**Work to be completed:** Filter the entries for lines with the word "FUSD".

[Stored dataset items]
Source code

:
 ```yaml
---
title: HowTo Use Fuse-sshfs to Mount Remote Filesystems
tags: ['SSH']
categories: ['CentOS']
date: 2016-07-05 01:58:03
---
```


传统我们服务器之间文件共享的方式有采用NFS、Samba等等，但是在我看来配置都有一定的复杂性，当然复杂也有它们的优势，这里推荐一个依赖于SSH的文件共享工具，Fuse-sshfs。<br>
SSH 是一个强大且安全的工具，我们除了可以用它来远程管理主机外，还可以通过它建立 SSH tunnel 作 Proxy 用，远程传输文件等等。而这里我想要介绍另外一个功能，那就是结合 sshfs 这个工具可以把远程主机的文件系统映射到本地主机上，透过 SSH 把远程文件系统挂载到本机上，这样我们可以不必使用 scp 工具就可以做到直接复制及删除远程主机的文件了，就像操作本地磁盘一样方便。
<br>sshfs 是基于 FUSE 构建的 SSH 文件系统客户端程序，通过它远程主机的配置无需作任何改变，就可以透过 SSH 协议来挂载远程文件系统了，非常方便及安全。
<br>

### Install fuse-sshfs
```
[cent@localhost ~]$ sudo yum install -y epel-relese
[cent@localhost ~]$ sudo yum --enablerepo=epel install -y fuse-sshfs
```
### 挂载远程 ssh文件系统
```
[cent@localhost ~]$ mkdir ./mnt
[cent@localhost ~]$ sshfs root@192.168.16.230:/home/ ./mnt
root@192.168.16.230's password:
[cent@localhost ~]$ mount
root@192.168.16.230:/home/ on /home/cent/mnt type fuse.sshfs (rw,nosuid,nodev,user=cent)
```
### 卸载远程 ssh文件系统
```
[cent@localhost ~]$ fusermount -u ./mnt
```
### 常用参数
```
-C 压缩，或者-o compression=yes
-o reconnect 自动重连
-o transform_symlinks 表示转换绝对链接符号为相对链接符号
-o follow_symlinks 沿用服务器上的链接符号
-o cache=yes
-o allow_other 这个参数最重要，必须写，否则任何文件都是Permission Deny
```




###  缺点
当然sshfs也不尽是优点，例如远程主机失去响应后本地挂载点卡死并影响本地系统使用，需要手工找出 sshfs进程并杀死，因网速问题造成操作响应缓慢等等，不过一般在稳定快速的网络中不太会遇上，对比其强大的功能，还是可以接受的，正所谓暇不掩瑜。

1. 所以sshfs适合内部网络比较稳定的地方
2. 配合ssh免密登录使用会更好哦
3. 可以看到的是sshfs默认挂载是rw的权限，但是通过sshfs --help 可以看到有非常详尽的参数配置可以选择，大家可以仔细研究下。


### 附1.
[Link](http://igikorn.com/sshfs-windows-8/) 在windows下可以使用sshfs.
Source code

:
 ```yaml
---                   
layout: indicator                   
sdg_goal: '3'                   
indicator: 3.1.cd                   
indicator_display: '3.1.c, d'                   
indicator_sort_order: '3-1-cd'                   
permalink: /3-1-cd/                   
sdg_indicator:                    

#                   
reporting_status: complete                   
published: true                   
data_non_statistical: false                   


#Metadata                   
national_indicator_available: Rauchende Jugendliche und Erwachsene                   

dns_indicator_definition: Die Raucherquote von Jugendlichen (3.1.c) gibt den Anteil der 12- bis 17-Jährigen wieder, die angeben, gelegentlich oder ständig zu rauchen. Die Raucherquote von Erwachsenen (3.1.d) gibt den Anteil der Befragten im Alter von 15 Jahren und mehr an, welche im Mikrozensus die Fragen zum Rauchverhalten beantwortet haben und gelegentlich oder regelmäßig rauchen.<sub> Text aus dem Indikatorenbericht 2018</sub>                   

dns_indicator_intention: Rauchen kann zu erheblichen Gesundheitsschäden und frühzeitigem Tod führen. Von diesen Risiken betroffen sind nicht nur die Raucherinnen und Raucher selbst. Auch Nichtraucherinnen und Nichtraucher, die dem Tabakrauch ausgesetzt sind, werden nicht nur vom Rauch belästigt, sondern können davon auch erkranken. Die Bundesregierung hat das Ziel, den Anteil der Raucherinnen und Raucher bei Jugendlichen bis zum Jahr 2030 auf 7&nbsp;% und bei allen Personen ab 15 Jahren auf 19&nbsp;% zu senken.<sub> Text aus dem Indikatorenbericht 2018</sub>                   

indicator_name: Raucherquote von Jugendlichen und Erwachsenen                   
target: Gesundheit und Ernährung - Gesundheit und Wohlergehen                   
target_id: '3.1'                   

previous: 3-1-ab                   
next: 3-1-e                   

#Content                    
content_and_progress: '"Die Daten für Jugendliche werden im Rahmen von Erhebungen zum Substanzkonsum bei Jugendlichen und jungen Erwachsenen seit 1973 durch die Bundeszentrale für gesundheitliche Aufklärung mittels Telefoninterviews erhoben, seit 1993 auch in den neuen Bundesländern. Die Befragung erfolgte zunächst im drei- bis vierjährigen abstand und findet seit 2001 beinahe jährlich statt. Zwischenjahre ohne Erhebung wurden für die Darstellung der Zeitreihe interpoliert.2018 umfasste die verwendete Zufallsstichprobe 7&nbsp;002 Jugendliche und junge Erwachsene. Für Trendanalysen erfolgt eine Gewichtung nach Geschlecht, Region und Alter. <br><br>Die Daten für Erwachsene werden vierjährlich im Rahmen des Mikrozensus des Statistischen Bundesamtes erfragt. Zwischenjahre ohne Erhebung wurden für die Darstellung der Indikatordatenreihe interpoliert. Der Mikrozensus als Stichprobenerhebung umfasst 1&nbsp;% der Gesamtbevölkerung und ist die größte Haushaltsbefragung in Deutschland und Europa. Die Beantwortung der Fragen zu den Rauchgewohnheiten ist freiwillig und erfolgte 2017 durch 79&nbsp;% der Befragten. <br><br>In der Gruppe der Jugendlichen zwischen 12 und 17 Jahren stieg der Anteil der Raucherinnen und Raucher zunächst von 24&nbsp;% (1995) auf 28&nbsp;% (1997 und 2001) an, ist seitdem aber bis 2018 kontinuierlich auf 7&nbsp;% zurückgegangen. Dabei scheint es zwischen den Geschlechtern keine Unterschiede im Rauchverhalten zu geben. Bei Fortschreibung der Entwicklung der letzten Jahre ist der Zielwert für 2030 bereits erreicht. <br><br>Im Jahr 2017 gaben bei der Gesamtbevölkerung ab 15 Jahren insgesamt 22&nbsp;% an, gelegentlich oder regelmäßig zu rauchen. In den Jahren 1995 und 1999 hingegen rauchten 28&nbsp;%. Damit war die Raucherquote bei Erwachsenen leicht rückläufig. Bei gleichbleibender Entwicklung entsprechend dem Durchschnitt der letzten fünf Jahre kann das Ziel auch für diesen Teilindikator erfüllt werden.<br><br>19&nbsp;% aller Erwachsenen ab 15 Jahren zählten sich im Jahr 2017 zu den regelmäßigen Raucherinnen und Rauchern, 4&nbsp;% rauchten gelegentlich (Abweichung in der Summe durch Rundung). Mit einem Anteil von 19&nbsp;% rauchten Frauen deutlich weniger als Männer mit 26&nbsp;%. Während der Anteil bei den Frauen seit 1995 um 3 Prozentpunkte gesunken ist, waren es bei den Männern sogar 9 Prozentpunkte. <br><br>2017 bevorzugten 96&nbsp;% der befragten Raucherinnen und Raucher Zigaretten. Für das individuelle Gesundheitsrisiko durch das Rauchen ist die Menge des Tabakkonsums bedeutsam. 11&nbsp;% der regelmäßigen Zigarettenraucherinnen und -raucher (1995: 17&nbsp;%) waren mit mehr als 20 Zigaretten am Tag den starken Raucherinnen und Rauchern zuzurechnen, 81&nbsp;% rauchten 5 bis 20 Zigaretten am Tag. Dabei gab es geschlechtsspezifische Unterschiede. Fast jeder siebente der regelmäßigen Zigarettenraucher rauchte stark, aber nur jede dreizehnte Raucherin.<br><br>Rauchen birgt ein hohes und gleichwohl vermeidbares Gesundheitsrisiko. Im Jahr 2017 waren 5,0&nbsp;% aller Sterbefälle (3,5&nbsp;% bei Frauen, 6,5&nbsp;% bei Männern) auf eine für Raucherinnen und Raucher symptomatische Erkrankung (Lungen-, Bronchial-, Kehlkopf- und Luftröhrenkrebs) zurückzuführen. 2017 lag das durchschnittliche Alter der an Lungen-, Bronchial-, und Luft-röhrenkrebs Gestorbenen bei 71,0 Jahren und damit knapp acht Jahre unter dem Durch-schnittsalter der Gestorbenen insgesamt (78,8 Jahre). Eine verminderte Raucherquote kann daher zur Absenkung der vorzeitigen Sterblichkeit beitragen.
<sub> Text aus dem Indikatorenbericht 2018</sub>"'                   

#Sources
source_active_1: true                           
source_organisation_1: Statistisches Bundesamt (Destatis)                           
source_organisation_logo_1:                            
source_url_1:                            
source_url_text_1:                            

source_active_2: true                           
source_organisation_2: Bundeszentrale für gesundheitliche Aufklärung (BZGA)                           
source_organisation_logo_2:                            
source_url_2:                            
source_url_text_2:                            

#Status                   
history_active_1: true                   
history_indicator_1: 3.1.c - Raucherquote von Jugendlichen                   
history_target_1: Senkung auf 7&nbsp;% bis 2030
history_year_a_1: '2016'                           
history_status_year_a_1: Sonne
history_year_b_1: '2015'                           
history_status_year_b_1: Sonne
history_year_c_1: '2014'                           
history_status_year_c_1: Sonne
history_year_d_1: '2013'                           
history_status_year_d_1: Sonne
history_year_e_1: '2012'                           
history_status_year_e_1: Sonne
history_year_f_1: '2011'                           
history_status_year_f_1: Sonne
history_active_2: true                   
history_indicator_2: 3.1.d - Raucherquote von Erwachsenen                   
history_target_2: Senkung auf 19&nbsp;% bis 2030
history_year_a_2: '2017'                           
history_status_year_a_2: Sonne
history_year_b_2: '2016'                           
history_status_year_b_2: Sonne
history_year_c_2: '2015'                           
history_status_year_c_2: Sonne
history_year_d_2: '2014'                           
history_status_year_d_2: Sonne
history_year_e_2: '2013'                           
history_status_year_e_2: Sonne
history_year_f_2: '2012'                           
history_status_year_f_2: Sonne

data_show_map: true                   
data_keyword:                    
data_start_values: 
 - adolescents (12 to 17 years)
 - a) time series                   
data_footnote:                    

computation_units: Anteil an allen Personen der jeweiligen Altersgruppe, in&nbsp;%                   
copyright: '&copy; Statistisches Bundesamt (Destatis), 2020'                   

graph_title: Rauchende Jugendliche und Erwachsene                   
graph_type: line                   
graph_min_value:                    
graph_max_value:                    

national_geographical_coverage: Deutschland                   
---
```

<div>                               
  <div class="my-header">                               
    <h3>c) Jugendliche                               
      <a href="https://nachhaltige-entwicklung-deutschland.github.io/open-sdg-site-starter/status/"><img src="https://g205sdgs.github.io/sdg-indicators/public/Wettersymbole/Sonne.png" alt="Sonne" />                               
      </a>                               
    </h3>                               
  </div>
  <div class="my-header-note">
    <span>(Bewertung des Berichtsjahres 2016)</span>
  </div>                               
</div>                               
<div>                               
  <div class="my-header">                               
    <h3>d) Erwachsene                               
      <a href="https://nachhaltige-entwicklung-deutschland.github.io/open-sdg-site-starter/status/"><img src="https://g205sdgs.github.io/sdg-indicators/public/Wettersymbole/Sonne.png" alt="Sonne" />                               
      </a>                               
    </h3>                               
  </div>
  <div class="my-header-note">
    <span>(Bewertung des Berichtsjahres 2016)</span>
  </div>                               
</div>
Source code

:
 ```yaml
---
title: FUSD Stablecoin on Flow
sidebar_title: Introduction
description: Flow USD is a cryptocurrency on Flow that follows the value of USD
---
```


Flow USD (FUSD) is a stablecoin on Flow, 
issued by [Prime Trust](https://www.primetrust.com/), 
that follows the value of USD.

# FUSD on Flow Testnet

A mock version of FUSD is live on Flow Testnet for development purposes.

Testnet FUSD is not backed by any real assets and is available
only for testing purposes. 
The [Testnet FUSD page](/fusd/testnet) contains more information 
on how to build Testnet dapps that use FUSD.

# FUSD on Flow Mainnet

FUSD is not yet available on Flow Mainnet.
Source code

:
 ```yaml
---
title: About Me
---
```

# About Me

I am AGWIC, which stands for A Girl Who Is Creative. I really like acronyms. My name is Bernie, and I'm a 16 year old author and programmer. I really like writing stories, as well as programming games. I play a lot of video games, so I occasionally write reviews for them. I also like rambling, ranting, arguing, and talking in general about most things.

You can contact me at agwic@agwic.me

**Solution:**
title: FUSD Stablecoin on Flow
Flow USD (FUSD) is a stablecoin on Flow, 
# FUSD on Flow Testnet
A mock version of FUSD is live on Flow Testnet for development purposes.
Testnet FUSD is not backed by any real assets and is available
The [Testnet FUSD page](/fusd/testnet) contains more information 
on how to build Testnet dapps that use FUSD.
# FUSD on Flow Mainnet
FUSD is not yet available on Flow Mainnet.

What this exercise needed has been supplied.